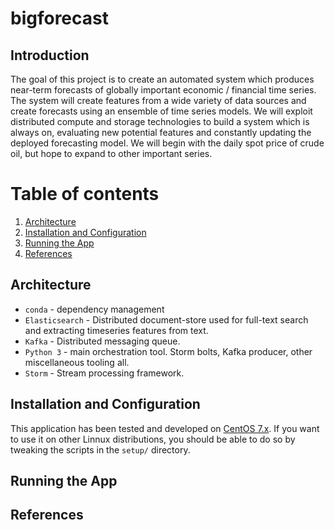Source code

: # bigforecast

## Introduction

The goal of this project is to create an automated system which produces near-term forecasts of globally important economic / financial time series. The system will create features from a wide variety of data sources and create forecasts using an ensemble of time series models. We will exploit distributed compute and storage technologies to build a system which is always on, evaluating new potential features and constantly updating the deployed forecasting model. We will begin with the daily spot price of crude oil, but hope to expand to other important series.

# Table of contents
1. [Architecture](#architecture)
2. [Installation and Configuration](#installation)
3. [Running the App](#running)
4. [References](#nextsteps)

## Architecture <a name="architecture"></a>

* `conda` - dependency management
* `Elasticsearch` - Distributed document-store used for full-text search and extracting timeseries features from text.
* `Kafka` - Distributed messaging queue.
* `Python 3` - main orchestration tool. Storm bolts, Kafka producer, other miscellaneous tooling all.
* `Storm` - Stream processing framework.

## Installation and Configuration <a name="installation"></a>

This application has been tested and developed on [CentOS 7.x](https://wiki.centos.org/Manuals/ReleaseNotes/CentOS7). If you want to use it on other Linnux distributions, you should be able to do so by tweaking the scripts in the `setup/` directory.

## Running the App <a name="running"></a>

## References <a name="references"></a>
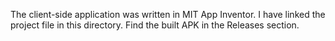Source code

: The client-side application was written in MIT App Inventor. I have linked the project file in this directory. Find the built APK in the Releases section.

----------------------------------------

Pictures should be skipped, and the records retyped word for word.

Source code

: # bigforecast

## Introduction

The goal of this project is to create an automated system which produces near-term forecasts of globally important economic / financial time series. The system will create features from a wide variety of data sources and create forecasts using an ensemble of time series models. We will exploit distributed compute and storage technologies to build a system which is always on, evaluating new potential features and constantly updating the deployed forecasting model. We will begin with the daily spot price of crude oil, but hope to expand to other important series.

# Table of contents
1. [Architecture](#architecture)
2. [Installation and Configuration](#installation)
3. [Running the App](#running)
4. [References](#nextsteps)

## Architecture <a name="architecture"></a>

* `conda` - dependency management
* `Elasticsearch` - Distributed document-store used for full-text search and extracting timeseries features from text.
* `Kafka` - Distributed messaging queue.
* `Python 3` - main orchestration tool. Storm bolts, Kafka producer, other miscellaneous tooling all.
* `Storm` - Stream processing framework.

## Installation and Configuration <a name="installation"></a>

This application has been tested and developed on [CentOS 7.x](https://wiki.centos.org/Manuals/ReleaseNotes/CentOS7). If you want to use it on other Linnux distributions, you should be able to do so by tweaking the scripts in the `setup/` directory.

## Running the App <a name="running"></a>

## References <a name="references"></a>
Source code

: The client-side application was written in MIT App Inventor. I have linked the project file in this directory. Find the built APK in the Releases section.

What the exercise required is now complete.